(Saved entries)
-=-=-

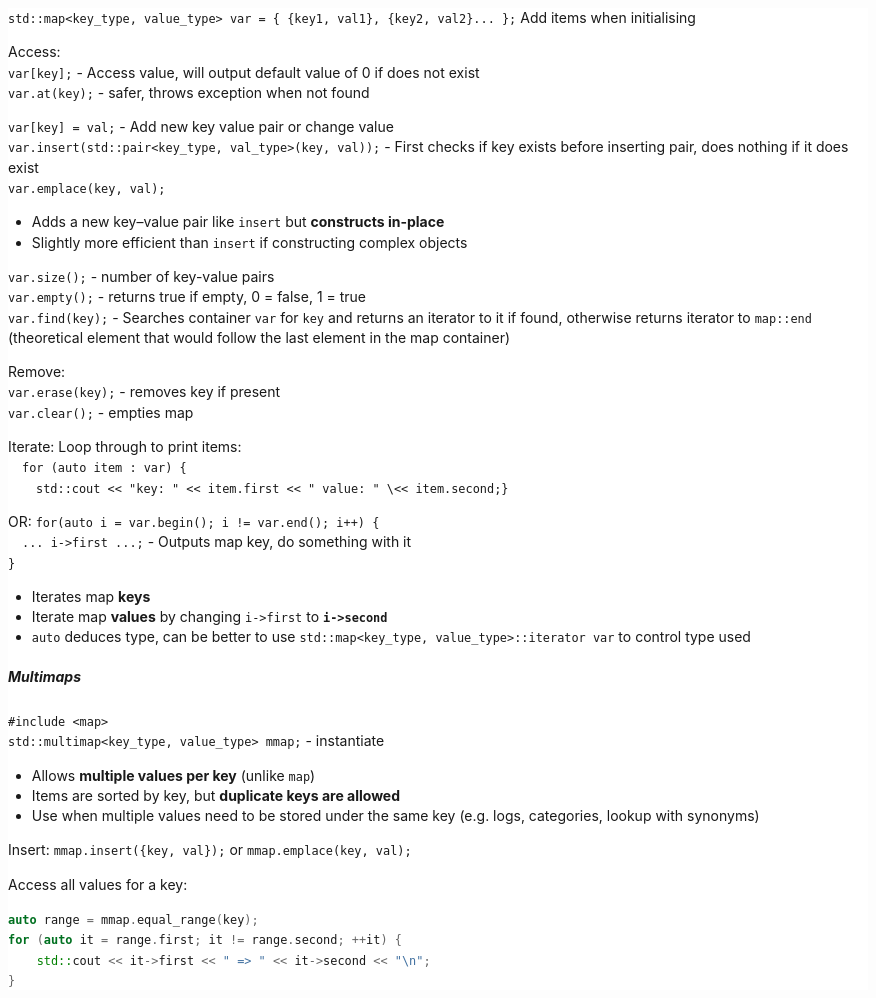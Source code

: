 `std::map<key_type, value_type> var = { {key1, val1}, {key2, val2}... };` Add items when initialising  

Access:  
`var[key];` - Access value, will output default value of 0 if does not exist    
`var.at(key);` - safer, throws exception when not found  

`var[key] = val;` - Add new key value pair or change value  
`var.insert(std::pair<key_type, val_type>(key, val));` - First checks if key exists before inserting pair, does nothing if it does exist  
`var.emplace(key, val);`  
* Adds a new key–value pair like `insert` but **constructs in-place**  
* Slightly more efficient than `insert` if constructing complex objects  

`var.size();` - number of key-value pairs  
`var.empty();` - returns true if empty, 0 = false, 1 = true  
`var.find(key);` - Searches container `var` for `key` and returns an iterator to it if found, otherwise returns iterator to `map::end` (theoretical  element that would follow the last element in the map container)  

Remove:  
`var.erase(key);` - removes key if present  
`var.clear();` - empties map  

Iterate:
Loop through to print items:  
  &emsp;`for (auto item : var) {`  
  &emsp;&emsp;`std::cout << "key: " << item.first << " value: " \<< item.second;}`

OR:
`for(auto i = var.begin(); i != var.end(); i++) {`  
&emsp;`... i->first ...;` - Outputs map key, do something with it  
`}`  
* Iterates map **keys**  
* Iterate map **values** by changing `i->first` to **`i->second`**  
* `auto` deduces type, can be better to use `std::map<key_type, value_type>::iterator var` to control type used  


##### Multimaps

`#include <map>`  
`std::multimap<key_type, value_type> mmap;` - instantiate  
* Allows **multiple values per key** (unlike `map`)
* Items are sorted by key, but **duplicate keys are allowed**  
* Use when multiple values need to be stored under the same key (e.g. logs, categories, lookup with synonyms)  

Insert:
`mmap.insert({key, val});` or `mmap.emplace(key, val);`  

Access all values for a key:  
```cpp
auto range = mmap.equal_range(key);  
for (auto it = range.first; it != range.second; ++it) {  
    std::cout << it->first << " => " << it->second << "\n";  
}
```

-=-=-

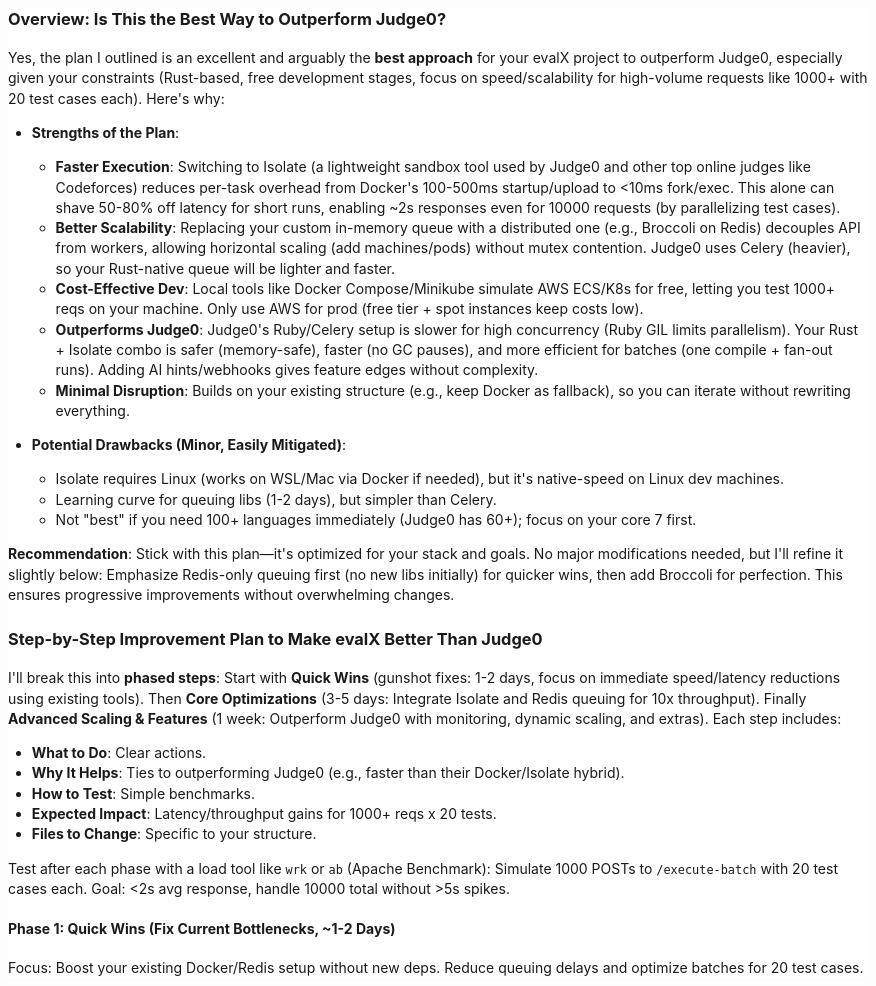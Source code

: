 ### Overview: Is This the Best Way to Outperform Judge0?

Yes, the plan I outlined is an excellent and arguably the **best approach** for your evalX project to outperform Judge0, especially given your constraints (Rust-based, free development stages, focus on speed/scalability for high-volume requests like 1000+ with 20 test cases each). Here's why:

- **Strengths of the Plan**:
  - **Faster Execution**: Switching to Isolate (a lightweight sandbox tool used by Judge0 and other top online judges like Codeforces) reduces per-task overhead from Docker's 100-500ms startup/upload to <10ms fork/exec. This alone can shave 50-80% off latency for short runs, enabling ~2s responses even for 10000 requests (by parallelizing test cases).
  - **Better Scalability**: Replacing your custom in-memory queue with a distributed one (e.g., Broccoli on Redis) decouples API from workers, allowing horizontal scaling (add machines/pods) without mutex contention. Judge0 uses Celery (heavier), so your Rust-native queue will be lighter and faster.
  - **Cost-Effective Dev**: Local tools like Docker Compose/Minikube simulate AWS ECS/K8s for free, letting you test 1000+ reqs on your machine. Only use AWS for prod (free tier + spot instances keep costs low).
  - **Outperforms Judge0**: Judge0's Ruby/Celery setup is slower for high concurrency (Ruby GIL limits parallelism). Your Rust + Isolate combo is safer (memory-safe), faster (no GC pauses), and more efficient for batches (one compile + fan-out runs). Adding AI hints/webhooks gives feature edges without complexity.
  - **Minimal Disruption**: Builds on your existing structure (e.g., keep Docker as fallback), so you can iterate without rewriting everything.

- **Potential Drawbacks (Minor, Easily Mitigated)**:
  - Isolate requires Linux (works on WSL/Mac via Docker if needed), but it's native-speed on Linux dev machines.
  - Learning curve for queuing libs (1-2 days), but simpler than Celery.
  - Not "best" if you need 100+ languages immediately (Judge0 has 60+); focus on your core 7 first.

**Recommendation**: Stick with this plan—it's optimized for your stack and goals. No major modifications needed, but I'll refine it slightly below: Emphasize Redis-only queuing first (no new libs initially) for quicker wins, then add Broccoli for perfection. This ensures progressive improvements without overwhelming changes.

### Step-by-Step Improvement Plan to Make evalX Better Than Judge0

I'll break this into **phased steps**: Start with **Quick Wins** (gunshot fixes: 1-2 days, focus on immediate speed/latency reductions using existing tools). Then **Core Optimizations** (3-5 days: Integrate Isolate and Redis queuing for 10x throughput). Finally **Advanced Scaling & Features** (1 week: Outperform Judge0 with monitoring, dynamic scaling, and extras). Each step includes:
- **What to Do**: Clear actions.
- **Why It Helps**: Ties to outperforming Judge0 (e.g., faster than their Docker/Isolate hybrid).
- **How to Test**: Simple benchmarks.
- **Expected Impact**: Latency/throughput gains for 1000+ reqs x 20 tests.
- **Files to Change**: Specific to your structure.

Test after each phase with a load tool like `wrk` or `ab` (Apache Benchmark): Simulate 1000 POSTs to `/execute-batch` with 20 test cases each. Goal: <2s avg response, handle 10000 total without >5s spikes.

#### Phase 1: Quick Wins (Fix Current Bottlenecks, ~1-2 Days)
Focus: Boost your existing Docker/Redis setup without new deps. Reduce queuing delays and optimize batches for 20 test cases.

-=-=-

§ **What this task involves**: All that is wanted is an exact copy of the lines above from the one with "I'll break this" through the one with "- **How to Test**: Simple benchmarks.", with both ends included.

§ **Answer below**:
I'll break this into **phased steps**: Start with **Quick Wins** (gunshot fixes: 1-2 days, focus on immediate speed/latency reductions using existing tools). Then **Core Optimizations** (3-5 days: Integrate Isolate and Redis queuing for 10x throughput). Finally **Advanced Scaling & Features** (1 week: Outperform Judge0 with monitoring, dynamic scaling, and extras). Each step includes:
- **What to Do**: Clear actions.
- **Why It Helps**: Ties to outperforming Judge0 (e.g., faster than their Docker/Isolate hybrid).
- **How to Test**: Simple benchmarks.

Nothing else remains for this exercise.